The lawsuit alleges that Wells Fargo deceitfully attempted to collect payments from defaulted California residential mortgage borrowers by sending them a letter evidently promising to stop foreclosure proceedings and to approve them for a loan modification if they showed that they could make three monthly trial plan payments. In reality, however, the letter promised nothing and most borrowers who made all three payments according to the agreement were not offered a loan modification but were subsequently foreclosed on by Wells Fargo, the suit says.
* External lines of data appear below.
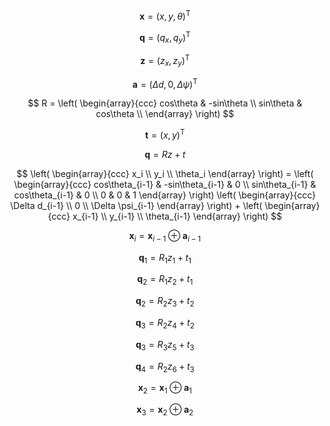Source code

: $$
    \bm{x} = (x, y, \theta)^{\mathrm{T}}
$$  

$$
    \bm{q} = (q_x, q_y)^{\mathrm{T}}
$$  

$$
    \bm{z} = (z_x, z_y)^{\mathrm{T}}
$$  

$$
    \bm{a} = (\Delta d, 0, \Delta \psi)^{\mathrm{T}}
$$  

$$
  R = \left(
    \begin{array}{ccc}
      cos\theta & -sin\theta \\
      sin\theta & cos\theta \\
    \end{array}
  \right)
$$  

$$
    \bm{t} = (x, y)^{\mathrm{T}}
$$  

$$
    \bm{q} = Rz + t
$$  

$$
  \left(
    \begin{array}{ccc}
      x_i \\
      y_i \\
      \theta_i
    \end{array}
  \right)
   = \left(
    \begin{array}{ccc}
      cos\theta_{i-1} & -sin\theta_{i-1} & 0 \\
      sin\theta_{i-1} & cos\theta_{i-1} & 0 \\
      0 & 0 & 1
    \end{array}
  \right)
  \left(
    \begin{array}{ccc}
      \Delta d_{i-1} \\
      0 \\
      \Delta \psi_{i-1}
    \end{array}
  \right) +
  \left(
    \begin{array}{ccc}
      x_{i-1} \\
      y_{i-1} \\
      \theta_{i-1}
    \end{array}
  \right)
$$  

$$
    \bm{x}_i = \bm{x}_{i-1} \oplus \bm{a}_{i-1}
$$  

$$
    \bm{q}_1 = R_1 z_1 + t_1
$$  

$$
    \bm{q}_2 = R_1 z_2 + t_1
$$  

$$
    \bm{q}_2 = R_2 z_3 + t_2
$$  

$$
    \bm{q}_3 = R_2 z_4 + t_2
$$  

$$
    \bm{q}_3 = R_3 z_5 + t_3
$$  

$$
    \bm{q}_4 = R_2 z_6 + t_3
$$  

$$
    \bm{x}_2 = \bm{x}_{1} \oplus \bm{a}_{1}
$$  

$$
    \bm{x}_3 = \bm{x}_{2} \oplus \bm{a}_{2}
$$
Plaintiffs allege that this program was initiated by Wells Fargo in order to circumvent the protections of California’s anti-deficiency laws, which prevent banks for pursuing homeowners’ personal money or property after a foreclosure sale.
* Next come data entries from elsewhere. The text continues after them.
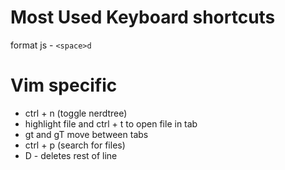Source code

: # Most Used Keyboard shortcuts
format js - `<space>d`

# Vim specific
* ctrl + n (toggle nerdtree)
* highlight file and ctrl + t to open file in tab
* gt and gT move between tabs
* ctrl + p (search for files)
* D - deletes rest of line 
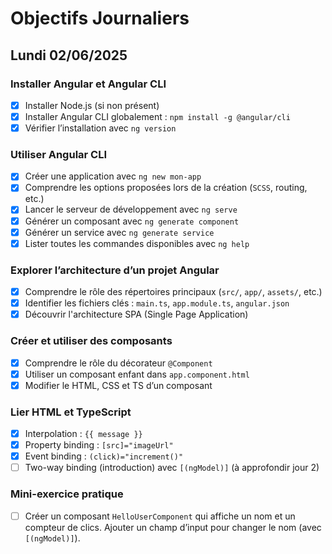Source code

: # Objectifs Journaliers

## Lundi 02/06/2025

### Installer Angular et Angular CLI

- [x] Installer Node.js (si non présent)
- [x] Installer Angular CLI globalement : `npm install -g @angular/cli`
- [x] Vérifier l’installation avec `ng version`

### Utiliser Angular CLI

- [x] Créer une application avec `ng new mon-app`
- [x] Comprendre les options proposées lors de la création (`SCSS`, routing, etc.)
- [x] Lancer le serveur de développement avec `ng serve`
- [x] Générer un composant avec `ng generate component`
- [x] Générer un service avec `ng generate service`
- [x] Lister toutes les commandes disponibles avec `ng help`

### Explorer l’architecture d’un projet Angular

- [x] Comprendre le rôle des répertoires principaux (`src/`, `app/`, `assets/`, etc.)
- [x] Identifier les fichiers clés : `main.ts`, `app.module.ts`, `angular.json`
- [x] Découvrir l'architecture SPA (Single Page Application)

### Créer et utiliser des composants

- [x] Comprendre le rôle du décorateur `@Component`
- [x] Utiliser un composant enfant dans `app.component.html`
- [x] Modifier le HTML, CSS et TS d’un composant

### Lier HTML et TypeScript

- [x] Interpolation : `{{ message }}`
- [x] Property binding : `[src]="imageUrl"`
- [x] Event binding : `(click)="increment()"`
- [ ] Two-way binding (introduction) avec `[(ngModel)]` (à approfondir jour 2)

### Mini-exercice pratique

- [ ] Créer un composant `HelloUserComponent` qui affiche un nom et un compteur de clics. Ajouter un champ d’input pour changer le nom (avec `[(ngModel)]`).
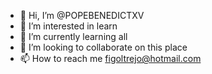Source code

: - 👋 Hi, I’m @POPEBENEDICTXV
- 👀 I’m interested in learn
- 🌱 I’m currently learning all
- 💞️ I’m looking to collaborate on this place
- 📫 How to reach me figoltrejo@hotmail.com


<!---
POPEBENEDICTXV/POPEBENEDICTXV is a ✨ special ✨ repository because its `README.md` (this file) appears on your GitHub profile.
You can click the Preview link to take a look at your changes.
--->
The form letter sent to borrowers by Wells Fargo said that the bank had “good news.” The letter also said that, according to financial information provided by the homeowner, they were qualified for a trial program showing they can make regular payments. The suit alleges that the letter also contained other language that easily led borrowers to believe that their long and difficult struggle to make their mortgage payments was over. Unfortunately, according to the lawsuit, their nightmare was just beginning.
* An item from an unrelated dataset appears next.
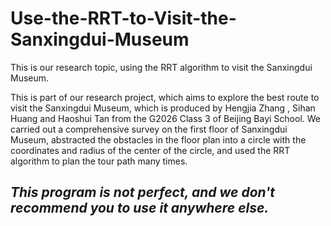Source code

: # Use-the-RRT-to-Visit-the-Sanxingdui-Museum
This is our research topic, using the RRT algorithm to visit the Sanxingdui Museum.


This is part of our research project, which aims to explore the best route to visit the Sanxingdui Museum, which is produced by Hengjia Zhang , Sihan Huang and Haoshui Tan from the G2026 Class 3 of Beijing Bayi School. We carried out a comprehensive survey on the first floor of Sanxingdui Museum, abstracted the obstacles in the floor plan into a circle with the coordinates and radius of the center of the circle, and used the RRT algorithm to plan the tour path many times.

## *This program is not perfect, and we don't recommend you to use it anywhere else.*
Plaintiffs argue that instead of offering a three-month trial plan that is supposed to convert into a loan modification like the government’s Home Affordable Modification Program (“HAMP”), Wells Fargo intentionally gave borrowers the wrong impression that they were being offered such a program. Instead, the suit says, Wells Fargo collected as many payments as it could from California residential borrowers before foreclosing on their homes.
On Jan. 3, 2011, Judge Joseph C. Spero ruled against Wells Fargo in its motion to dismiss Plaintiffs’ Rosenthal Fair Debt Collection Act and unfair competition law claims. This ruling means that Plaintiffs have standing to pursue statutory damages against Wells Fargo for its unfair debt collection practices and restitution for payments borrowers made as a result of the bank’s collection letter as well as injunctive and declaratory relief, pending class certification.
February 22, 2011 – Managing Partner, Steve Berman, and his colleague Tom Loeser of the law firm of Hagens Berman Sobol Shapiro, LLP, associated into the case and will serve as co-lead counsel, representing homeowners in the case against Wells Fargo.